- Also known as: Masculados Dos
- Origin: Quezon City, Philippines
- Genres: Novelty
- Years active: 2003–present
- Label: Universal Records
- Members: Richard Yumul; Robin Robel; Nico Cordova; David Karell; Enrico Mofar; Orlando Sol;
- Past members: Kiro Amirati; Zoltan Amore; Ailex de Asi; Bok Inciong; Lexter Lazaro; Omar Principe; Dart Kamboozia; Ozu Ong; Fernando Zomera;

= Masculados =

Filipino musical group

The Masculados are a Filipino all-male novelty music and dance group.

==Career==
===2000s: Formation===
The Masculados released their eponymous debut album Masculados in 2003 under Universal Records. Masculados was conceived by director Maryo J. delos Reyes and producer Bella Tan of Universal Records. They trained for months with two vocal coaches and choreographer Geleen Eugenio prior to their debut. The all-male group's name was given by Tan, whichcame from the Filipino word for "muscular".

The inaugural members are Omar Principe, Kiro Amirati, Lexter Lazaro, Robin Robel, Zoltan Amore, Ailex de Asis, Bok Inciong. They were later joined by Chard Sevilla and Enrico Mofar by the following year for their release of their second album, Nakaka in 2004. Tan died in April 2005 due to cancer.

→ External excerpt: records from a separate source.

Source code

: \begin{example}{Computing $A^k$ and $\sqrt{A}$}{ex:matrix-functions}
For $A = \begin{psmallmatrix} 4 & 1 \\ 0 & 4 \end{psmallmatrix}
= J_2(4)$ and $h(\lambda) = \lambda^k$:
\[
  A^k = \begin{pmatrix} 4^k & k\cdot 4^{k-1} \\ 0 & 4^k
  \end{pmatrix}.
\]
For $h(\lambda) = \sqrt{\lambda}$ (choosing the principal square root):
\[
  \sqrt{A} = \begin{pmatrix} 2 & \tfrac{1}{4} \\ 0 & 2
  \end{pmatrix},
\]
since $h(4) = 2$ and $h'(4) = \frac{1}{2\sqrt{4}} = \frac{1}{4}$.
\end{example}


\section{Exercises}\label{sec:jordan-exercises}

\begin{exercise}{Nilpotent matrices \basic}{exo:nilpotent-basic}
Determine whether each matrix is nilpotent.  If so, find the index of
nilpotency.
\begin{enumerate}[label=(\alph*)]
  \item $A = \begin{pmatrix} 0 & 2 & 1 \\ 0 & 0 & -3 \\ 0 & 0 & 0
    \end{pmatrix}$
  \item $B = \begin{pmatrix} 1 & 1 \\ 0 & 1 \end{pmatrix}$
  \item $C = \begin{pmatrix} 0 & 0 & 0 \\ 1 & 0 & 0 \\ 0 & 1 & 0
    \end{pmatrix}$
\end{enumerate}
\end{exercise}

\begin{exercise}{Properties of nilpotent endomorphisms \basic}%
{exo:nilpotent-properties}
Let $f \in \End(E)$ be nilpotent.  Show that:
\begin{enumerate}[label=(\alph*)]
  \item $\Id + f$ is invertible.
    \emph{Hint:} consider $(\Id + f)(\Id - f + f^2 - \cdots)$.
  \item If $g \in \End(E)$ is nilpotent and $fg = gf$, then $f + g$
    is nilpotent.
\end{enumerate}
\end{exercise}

The group experienced a decline by the end of the decade, with members going their own way, either going solo or shifting careers altogether.

===2010s: Masculados Dos===
The Production 56 and Universal Records reestablished the Masculados. Director delos Reyes recruited the new members for the iteration of the group dubbed as "Masculados Dos". Mofar, Lazaro, and Robel remains while Dart Kamboozia, Ozu Ong, Nico Cordova at Orlando Sol are the new members. The carrier single of the Masculados Dos' debut album is "Ganda, Ganda! Sexy, Sexy!".

The Masculados held their 10th anniversary concert, "Masculados: Dekada" at Zirkoh in Quezon City in October 2012. By around this time Kamboozia is no longer part of the group.By 2015, David Karell and Fernando Zomera have joined the Masculados. Ozu died on August 2, 2015 during a carjacking incident.
Manager delos Reyes died on January 27, 2018 due to a heart attack.

===2020s===
In 2022, the Masculados' song "Jumbo Hotdog" became viral on TikTok. The group remains extant with Enrico Mofar having been designated as the leader of the group.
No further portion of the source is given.